The process comes with an emotional and mental cost as well. In an effort to ensure that enough students to fill each interview slot, residency programs overbook their interviews making an interview selection no guarantee of an actual interview. Students must reply within a few hours (if not minutes) to secure a seat because they are filled on a first-come-first-serve basis. This has led to various levels of ingenuity by medical students: some of have parents or significant others keep tabs on ERAS emails, some ensure a text message be sent with every email from ERAS; other simply spend more time than normal staring at and refreshing their phones, which, while seemingly banal, has been linked to depression, anxiety, and low self-esteem. In addition to the financial and emotional stress, the interview season basically puts a stop to medical education where medical students fill their schedules with less than rigorous coursework. What is an additional day of being on the wards when the alternative is potentially missing a residency interview?

The effect of any individual going on an additional interview or two is inconsequential. But when multiplied tens, hundreds, or thousands of times, it potentially has the effect of blocking candidates from securing residency interviews. The fault doesn’t lie with programs or students, but rather with the design of the application system and the behaviors it incentivizes. If attending 12 interviews would nearly guarantee an applicant a position, attending 14 or 15 will bring the applicants even closer to a guaranteed match.

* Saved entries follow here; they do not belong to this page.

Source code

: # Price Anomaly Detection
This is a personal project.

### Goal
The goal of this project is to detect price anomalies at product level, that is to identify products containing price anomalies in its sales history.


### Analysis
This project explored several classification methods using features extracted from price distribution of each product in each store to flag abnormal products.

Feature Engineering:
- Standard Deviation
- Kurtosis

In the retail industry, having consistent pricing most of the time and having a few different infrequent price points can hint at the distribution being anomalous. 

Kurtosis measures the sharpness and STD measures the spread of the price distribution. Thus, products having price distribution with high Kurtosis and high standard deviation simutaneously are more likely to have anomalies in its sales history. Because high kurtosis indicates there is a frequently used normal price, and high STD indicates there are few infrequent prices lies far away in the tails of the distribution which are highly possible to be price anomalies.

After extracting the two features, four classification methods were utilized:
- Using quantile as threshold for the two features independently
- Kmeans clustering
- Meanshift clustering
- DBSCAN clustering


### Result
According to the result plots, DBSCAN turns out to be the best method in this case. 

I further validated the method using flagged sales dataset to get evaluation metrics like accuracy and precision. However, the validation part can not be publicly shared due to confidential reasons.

The current application system rewards over-applying. Because applications are only limited by the number of programs that exist in a specialty, applicants do not need to be conservative about the number of applications they submit. Imagine the scenario where a slightly “overqualified” applicant applies to a few extra programs. He or she is likely to get a few additional interviews. Now a perfectly qualified candidate is in a position where he or she is receiving fewer interview invitations due to crowding out and must submit even more applications, perpetuating the cycle. The result is qualified candidates either spending more money or failing to match.

A Better Model

Ironically, though the match system was designed by economists and won a Nobel prize in economics, it is not, in-fact, used by economists. Since developing this residency application process, the field of economics has found and implemented a solution that is both less financially and emotionally draining. Like residency applicants, job seekers in economics have a centralized system that displays all of the available positions, and once an applicant submits his or her application, applicants wait to be contacted about an interview. That is where the similarities end. If you are a medical student, you would now anxiously await every notification from your phone, excusing yourself from clinics, courses, and conversations, in the hopes that you are not too late to secure a seat. If you are an economics graduate, you also anxiously await to hear back from potential employers, but there is no rush and because interview slots are not overbooked, and there is no question of whether the interview will fit into your schedule because all interviews are conducted at the American Economics Association annual meeting. All interviews are done in one place, over a few days.

Instead of spending one to seven thousand dollars on travel, hours booking and rebooking flights, an applicant would simply need to attend his or her chosen specialty’s annual meeting. The cost would be a round-trip flight and a few nights at a hotel.

The residency application system is showing its age. Designed in the 1950s, the program assumes residency applicants to have padded wallets who can walk away from their family, friends, job, schooling and life for all their interviews and fly across the country multiple times. As we strive to alter the profile of the average medical student to include more financial, gender, and racial diversity, we must also reform the application process to reflect this progress.